**** INFORMATION GIVEN ****

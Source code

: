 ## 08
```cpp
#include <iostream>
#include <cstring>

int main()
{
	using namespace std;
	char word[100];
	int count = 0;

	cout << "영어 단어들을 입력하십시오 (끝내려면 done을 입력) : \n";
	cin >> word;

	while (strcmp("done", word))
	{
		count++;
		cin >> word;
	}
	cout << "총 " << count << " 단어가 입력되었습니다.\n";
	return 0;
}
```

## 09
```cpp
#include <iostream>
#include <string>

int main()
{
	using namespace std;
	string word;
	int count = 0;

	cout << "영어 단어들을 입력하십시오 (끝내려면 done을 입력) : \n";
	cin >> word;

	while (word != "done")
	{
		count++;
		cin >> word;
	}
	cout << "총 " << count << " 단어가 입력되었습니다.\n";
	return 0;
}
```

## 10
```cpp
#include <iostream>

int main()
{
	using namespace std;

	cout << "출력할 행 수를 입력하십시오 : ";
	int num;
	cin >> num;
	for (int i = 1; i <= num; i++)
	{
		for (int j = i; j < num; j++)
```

****
**** INFORMATION GIVEN ****

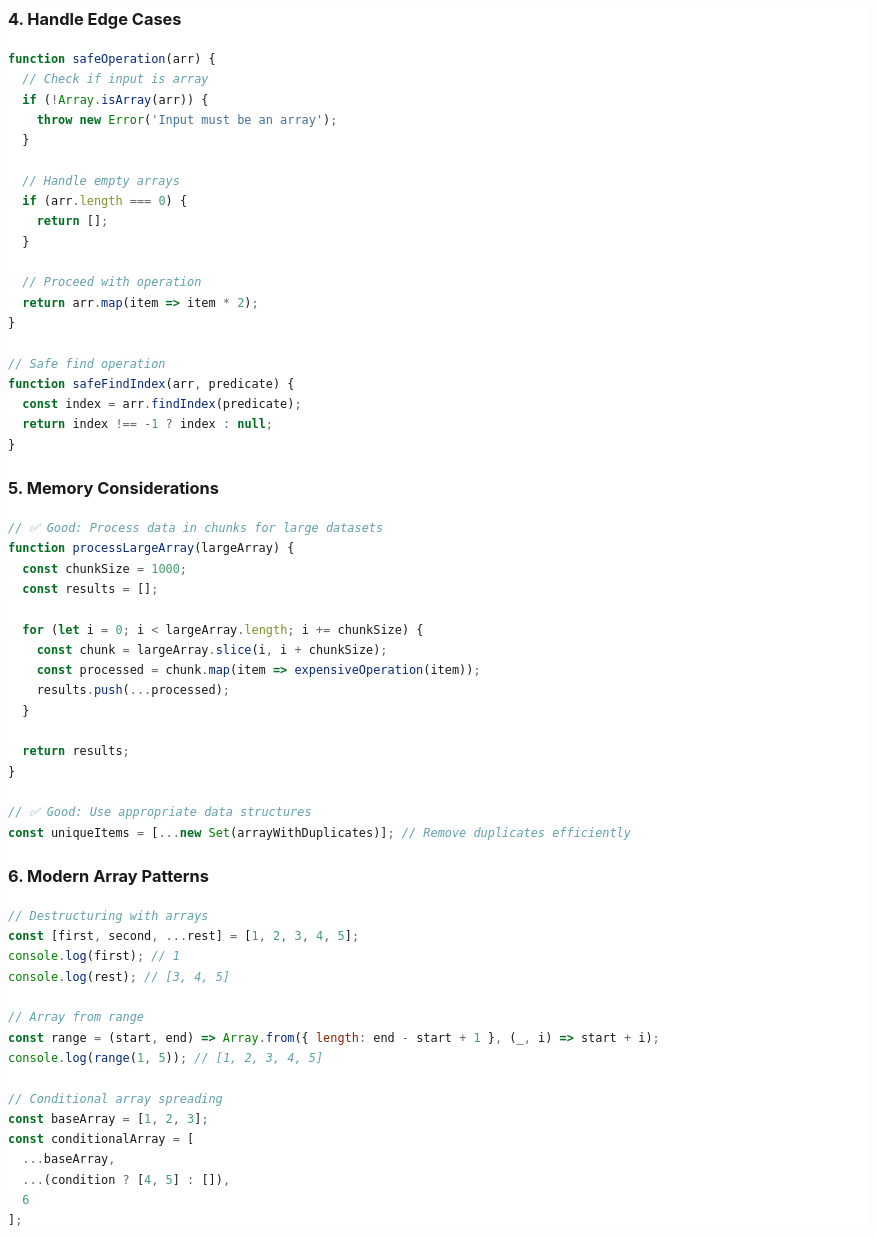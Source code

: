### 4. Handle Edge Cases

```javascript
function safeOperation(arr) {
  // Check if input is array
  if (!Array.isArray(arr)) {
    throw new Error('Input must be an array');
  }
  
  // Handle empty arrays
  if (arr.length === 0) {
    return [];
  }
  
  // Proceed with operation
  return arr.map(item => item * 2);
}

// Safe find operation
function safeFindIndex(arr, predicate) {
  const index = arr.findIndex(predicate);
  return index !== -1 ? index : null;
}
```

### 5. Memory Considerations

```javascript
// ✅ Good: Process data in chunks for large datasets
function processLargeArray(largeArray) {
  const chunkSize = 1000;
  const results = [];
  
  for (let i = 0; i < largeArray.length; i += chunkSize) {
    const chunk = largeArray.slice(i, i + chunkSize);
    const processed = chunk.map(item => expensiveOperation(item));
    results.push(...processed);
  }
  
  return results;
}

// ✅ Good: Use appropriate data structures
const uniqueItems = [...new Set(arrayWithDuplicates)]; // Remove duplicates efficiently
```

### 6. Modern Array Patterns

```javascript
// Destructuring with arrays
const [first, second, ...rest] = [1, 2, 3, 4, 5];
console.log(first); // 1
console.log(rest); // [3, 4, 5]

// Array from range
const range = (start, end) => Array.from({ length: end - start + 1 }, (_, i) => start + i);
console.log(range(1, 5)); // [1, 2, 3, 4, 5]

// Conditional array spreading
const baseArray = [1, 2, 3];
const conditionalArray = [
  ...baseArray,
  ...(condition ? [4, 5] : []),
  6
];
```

****
**** INFORMATION GIVEN ****

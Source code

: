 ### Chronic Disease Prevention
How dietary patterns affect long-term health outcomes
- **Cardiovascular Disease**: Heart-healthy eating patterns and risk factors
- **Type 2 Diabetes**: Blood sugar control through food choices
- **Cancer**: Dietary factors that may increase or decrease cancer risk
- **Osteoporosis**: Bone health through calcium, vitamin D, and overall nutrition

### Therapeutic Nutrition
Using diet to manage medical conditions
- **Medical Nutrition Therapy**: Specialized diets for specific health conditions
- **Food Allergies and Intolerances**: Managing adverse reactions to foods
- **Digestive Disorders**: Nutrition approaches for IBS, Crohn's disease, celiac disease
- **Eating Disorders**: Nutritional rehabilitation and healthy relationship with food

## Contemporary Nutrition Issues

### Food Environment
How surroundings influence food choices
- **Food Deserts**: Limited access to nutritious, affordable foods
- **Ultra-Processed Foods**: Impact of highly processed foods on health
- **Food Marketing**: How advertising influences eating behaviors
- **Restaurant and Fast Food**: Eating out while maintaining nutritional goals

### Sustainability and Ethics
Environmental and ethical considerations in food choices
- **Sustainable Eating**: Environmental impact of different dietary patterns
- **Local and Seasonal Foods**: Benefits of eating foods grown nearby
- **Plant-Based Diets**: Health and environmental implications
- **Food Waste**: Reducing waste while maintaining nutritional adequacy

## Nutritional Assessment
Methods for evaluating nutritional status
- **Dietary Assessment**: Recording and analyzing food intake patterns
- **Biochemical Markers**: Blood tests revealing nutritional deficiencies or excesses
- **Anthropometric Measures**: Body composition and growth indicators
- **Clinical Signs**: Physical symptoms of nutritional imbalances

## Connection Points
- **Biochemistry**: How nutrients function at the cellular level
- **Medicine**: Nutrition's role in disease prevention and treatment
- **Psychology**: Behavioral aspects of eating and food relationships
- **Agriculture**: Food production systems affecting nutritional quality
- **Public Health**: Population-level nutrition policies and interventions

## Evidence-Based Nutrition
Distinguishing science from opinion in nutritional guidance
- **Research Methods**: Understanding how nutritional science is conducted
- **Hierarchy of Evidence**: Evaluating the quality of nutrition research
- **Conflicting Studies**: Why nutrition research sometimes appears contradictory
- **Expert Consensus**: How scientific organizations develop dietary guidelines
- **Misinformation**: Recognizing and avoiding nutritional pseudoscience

****

Reproduce every line of the material above that has the string "Methods".

§ REPLY TO THE EXERCISE:
Methods for evaluating nutritional status
- **Research Methods**: Understanding how nutritional science is conducted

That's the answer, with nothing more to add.